2- o feed rola, as notificações pulsam — mas ninguém está de fato ali.
3- avatares conversam com avatares, resumos explicam resumos, e o “engajamento” é um gráfico sem pulso.
A boa notícia? Ainda dá para puxar o fio e voltar ao humano. Mas isso exige declarar o fim de uma era e apostar, de forma assumidamente futurista, no que vem a seguir.
Eis um incômodo diagnóstico: enshittification.
Cory Doctorow descreveu a enshittification como plataformas que primeiro nos seduzem e depois nos espremem. A IA generativa acelerou o estágio final: uma inundação sintética que barateia conteúdo e encarece a atenção confiável. Emily Bender já havia dito: grandes modelos “papagaiam” padrões e não compreendem o mundo. Luciano Floridi, um dos grandes filósofos contemporâneos que acompanho, chama o presente de onlife, ou seja, não vida há fora de alguma rede, só graus de agência dentro dela.

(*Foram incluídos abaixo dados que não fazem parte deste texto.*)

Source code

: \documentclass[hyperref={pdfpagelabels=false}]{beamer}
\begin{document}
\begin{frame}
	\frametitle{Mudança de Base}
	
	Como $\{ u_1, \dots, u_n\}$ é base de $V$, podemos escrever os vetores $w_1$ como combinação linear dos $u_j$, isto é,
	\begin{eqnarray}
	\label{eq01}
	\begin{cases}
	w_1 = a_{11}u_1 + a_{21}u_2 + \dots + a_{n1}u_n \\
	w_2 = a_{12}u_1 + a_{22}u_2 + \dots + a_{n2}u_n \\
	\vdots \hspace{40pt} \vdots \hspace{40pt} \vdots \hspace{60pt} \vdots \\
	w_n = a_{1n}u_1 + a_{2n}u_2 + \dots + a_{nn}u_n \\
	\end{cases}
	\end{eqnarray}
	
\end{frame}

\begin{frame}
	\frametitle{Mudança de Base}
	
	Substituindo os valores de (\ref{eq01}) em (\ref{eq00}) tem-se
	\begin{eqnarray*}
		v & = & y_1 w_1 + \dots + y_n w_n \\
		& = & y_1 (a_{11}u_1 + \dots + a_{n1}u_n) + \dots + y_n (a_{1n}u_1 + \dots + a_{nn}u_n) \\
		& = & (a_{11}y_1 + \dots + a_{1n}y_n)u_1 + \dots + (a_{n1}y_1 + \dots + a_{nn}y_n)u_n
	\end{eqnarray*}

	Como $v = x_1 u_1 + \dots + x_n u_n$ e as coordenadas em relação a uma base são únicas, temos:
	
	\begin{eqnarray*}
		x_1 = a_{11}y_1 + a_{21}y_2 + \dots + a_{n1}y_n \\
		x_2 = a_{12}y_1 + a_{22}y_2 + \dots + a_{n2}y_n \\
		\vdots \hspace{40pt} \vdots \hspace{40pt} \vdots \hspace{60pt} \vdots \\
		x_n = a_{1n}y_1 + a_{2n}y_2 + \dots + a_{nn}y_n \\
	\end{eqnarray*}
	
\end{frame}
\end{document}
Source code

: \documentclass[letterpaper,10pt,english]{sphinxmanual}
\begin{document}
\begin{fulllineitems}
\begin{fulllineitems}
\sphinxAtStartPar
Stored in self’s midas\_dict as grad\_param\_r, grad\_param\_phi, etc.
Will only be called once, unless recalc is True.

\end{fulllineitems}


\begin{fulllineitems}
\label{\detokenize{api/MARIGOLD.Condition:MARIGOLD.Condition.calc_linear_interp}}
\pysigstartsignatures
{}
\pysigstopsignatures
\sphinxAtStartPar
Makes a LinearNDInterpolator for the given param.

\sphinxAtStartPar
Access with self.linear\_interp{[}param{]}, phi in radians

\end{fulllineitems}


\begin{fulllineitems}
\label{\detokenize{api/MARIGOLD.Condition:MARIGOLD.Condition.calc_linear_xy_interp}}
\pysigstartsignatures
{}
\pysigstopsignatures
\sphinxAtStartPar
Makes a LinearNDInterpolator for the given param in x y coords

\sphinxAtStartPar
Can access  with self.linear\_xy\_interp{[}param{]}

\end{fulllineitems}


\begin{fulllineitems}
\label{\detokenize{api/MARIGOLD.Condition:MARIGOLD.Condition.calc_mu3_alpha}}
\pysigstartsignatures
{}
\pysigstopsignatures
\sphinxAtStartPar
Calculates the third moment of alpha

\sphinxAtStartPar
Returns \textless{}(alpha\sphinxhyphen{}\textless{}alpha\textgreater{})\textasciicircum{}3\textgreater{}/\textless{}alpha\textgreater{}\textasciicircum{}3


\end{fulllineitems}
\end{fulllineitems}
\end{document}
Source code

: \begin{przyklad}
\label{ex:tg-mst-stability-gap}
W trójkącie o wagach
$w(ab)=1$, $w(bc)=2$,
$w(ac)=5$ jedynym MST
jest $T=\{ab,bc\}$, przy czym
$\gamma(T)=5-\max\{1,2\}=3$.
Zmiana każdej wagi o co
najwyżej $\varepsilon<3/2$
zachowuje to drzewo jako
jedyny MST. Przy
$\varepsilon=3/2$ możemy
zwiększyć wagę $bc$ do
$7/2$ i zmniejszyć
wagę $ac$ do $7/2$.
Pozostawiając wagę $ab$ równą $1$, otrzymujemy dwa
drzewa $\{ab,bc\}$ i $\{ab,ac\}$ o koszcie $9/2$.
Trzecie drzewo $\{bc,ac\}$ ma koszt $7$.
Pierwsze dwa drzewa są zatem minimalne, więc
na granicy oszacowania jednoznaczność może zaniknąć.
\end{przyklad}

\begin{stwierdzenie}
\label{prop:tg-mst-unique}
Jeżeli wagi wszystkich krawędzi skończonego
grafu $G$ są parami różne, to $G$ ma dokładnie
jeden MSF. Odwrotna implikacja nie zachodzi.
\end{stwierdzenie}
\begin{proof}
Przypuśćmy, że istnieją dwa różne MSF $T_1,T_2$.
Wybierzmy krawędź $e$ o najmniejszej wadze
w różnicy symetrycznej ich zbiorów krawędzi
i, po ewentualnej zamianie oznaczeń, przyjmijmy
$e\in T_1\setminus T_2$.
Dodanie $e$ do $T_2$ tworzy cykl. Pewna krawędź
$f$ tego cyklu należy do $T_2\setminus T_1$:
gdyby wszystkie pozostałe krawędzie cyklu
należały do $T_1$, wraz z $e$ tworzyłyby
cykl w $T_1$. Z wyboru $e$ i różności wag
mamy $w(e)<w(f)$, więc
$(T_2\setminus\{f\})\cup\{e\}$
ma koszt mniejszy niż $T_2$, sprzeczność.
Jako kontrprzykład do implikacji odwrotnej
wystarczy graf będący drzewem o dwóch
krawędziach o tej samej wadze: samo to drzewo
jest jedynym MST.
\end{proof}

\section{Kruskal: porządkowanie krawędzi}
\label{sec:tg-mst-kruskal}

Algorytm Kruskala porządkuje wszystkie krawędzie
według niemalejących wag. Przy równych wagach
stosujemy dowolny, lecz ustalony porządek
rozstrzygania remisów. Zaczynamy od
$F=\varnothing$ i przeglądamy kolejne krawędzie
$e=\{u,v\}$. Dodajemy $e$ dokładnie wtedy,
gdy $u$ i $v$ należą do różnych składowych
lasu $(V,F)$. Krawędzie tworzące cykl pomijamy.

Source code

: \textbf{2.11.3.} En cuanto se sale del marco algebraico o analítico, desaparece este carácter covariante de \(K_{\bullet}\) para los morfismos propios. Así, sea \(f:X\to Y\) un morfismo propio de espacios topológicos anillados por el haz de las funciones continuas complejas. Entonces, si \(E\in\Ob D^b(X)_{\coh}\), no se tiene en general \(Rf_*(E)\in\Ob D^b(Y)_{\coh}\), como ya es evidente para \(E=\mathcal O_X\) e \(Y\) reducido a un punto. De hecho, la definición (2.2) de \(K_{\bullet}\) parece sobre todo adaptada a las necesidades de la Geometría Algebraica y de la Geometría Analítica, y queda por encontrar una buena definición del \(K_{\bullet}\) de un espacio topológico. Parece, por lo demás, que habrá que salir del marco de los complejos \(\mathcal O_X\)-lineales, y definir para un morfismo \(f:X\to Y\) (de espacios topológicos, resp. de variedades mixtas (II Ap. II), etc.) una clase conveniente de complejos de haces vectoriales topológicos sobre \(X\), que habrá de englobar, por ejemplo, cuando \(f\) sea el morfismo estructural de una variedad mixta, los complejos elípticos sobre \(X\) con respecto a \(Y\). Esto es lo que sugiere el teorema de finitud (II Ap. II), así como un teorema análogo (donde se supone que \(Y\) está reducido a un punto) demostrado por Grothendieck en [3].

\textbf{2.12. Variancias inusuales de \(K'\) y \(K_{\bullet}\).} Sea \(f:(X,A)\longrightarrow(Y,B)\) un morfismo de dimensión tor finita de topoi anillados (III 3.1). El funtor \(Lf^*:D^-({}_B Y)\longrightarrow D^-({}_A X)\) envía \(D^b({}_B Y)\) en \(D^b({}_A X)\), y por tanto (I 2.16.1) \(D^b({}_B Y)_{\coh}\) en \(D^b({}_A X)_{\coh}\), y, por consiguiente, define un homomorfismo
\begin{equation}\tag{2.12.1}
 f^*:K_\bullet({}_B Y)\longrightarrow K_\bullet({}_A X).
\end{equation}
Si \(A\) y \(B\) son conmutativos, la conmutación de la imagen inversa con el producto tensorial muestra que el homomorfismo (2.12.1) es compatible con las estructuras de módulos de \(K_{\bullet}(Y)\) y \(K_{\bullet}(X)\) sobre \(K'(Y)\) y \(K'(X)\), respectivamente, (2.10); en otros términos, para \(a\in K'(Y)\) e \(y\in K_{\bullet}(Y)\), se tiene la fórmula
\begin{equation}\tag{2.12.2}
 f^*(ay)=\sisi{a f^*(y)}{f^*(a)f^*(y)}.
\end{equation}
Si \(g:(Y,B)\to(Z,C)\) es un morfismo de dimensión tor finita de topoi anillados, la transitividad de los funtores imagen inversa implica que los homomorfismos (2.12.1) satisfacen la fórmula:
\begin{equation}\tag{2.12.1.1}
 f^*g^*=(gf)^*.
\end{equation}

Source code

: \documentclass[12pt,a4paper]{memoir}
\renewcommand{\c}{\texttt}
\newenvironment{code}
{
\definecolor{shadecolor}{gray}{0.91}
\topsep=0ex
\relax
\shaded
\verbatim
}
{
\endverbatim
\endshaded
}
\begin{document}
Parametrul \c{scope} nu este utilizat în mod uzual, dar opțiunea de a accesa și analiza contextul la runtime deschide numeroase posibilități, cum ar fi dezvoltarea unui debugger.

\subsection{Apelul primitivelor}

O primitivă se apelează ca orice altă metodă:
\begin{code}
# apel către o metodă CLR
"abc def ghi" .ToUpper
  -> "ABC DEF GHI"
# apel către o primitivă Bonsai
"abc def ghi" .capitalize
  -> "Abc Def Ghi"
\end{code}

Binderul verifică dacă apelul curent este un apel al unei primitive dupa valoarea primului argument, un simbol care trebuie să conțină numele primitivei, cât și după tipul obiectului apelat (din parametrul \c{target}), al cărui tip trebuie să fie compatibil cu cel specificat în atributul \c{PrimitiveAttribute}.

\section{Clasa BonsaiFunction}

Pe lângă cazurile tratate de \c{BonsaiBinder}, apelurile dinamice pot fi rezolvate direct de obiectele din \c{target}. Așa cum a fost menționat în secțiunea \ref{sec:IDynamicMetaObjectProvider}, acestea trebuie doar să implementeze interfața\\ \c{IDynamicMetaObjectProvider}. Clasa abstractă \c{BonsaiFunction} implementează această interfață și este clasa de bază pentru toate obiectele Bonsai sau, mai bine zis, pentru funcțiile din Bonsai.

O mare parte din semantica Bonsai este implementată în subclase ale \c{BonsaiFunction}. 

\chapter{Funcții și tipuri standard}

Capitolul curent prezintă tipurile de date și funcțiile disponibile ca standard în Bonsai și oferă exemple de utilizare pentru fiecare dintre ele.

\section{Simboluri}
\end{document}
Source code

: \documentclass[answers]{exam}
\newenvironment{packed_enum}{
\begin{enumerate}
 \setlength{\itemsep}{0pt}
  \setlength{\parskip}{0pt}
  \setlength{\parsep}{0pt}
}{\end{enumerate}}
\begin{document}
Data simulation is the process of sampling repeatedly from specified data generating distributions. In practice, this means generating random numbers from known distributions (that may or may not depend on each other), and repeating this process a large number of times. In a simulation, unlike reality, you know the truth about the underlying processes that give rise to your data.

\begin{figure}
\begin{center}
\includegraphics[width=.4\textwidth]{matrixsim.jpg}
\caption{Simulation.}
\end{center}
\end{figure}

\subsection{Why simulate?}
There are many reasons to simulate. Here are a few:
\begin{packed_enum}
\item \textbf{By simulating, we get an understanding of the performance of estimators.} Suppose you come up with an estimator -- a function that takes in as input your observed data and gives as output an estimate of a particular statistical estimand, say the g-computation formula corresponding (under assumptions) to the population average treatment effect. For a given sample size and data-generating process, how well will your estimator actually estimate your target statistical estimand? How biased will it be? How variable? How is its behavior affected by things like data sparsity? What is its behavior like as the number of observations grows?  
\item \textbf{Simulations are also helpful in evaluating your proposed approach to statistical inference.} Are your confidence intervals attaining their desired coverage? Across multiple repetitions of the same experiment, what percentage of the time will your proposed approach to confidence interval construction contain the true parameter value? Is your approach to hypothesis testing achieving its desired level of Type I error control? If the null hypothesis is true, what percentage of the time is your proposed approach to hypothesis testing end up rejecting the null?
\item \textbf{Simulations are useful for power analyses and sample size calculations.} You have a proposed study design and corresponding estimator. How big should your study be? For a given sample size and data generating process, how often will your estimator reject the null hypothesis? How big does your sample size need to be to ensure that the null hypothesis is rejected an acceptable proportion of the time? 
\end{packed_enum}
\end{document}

A vida digital é real já não se distinguem plenamente.
Tradução para 2025: o feed como centro de gravidade entrou em colapso funcional. A métrica-mãe (a do engajamento) virou métrica-robô — reflete movimento em espelho , mas não mais tanto sentido.
Estamos na era da dopamina barata descrita por Naval Ravikant como aqueles estímulos de recompensa imediata e rasa: curtidas, alertas, pings, o vídeo seguinte que toca sozinho. Trata-se de micro-picos que saciam sem nutrir. Que iludem sem nos completar. A arquitetura das plataformas foi treinada em reforço de razão variável (Skinner): nunca sabemos quando a próxima recompensa vem — e por isso puxamos a alavanca outra vez.
O excesso de estímulo derruba o limiar de prazer, empurra para tolerância e craving. Leva com facilidade à adicção. Falamos aqui de um sistema que sequestra o nosso circuito de atenção e o revende em leilões. Leilões banais. E chega então a IA como o anabolizante cada vez mais indispensável, produzindo mais gatilhos por minuto, slop previsível, mas suficiente para cutucar o nosso cérebro.
Resultado? Um cotidiano com muito pico e pouco propósito. O problema não é prazer, isso temos sempre - barato demais, rápido demais, o tempo todo.
O antídoto não é nostalgia, não se enganem: é design.
Precisamos de u a higiene dopaminérgica aplicada à tecnologia, à comunicação e aos negócios.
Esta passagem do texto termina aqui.